> [Exercise aim]: Check every line of the data below for "hierarchy". Copy each one that has it.
-------- Records shown
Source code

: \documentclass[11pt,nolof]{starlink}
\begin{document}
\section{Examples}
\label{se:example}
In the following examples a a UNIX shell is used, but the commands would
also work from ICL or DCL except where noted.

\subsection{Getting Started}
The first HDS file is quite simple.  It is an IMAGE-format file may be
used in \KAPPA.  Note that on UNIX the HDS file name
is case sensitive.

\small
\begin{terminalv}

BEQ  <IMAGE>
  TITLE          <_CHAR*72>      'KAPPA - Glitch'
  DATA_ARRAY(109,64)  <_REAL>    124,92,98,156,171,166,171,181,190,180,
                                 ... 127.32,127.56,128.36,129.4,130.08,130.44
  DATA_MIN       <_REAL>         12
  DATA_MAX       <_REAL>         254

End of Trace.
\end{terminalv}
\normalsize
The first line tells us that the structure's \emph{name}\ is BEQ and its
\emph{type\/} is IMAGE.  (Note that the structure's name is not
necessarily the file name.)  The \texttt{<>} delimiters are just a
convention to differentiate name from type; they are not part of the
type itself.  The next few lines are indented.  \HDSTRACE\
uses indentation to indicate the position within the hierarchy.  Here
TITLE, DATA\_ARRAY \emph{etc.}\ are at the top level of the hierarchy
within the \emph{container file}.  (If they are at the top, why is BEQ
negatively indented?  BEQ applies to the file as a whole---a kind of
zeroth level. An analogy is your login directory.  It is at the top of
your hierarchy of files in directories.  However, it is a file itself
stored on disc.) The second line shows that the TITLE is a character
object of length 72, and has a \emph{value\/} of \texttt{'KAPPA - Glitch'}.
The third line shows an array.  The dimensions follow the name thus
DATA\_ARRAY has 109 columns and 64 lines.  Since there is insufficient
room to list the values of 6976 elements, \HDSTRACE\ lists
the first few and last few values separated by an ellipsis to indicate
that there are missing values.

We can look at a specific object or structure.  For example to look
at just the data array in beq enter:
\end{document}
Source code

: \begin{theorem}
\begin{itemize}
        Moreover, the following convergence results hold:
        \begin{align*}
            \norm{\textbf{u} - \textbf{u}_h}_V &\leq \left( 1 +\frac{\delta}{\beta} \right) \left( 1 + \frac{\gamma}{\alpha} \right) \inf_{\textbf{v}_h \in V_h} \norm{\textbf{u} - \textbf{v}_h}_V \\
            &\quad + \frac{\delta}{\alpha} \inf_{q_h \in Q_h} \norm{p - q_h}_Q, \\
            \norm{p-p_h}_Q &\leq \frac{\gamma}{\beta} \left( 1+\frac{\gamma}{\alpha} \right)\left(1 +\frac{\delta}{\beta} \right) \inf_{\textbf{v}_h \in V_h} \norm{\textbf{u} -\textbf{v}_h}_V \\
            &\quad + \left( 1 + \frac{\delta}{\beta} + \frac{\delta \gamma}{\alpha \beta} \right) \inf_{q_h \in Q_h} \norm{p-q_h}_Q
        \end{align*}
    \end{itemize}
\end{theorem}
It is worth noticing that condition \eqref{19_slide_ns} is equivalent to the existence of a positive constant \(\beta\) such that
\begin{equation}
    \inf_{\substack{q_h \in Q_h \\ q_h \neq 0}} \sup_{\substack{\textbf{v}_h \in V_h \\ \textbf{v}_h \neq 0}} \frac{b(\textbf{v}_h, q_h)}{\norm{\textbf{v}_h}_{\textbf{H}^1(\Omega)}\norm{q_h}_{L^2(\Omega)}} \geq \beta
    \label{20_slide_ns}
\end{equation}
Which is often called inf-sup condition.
----------------
> [Exercise result]:
uses indentation to indicate the position within the hierarchy.  Here
TITLE, DATA\_ARRAY \emph{etc.}\ are at the top level of the hierarchy
your hierarchy of files in directories.  However, it is a file itself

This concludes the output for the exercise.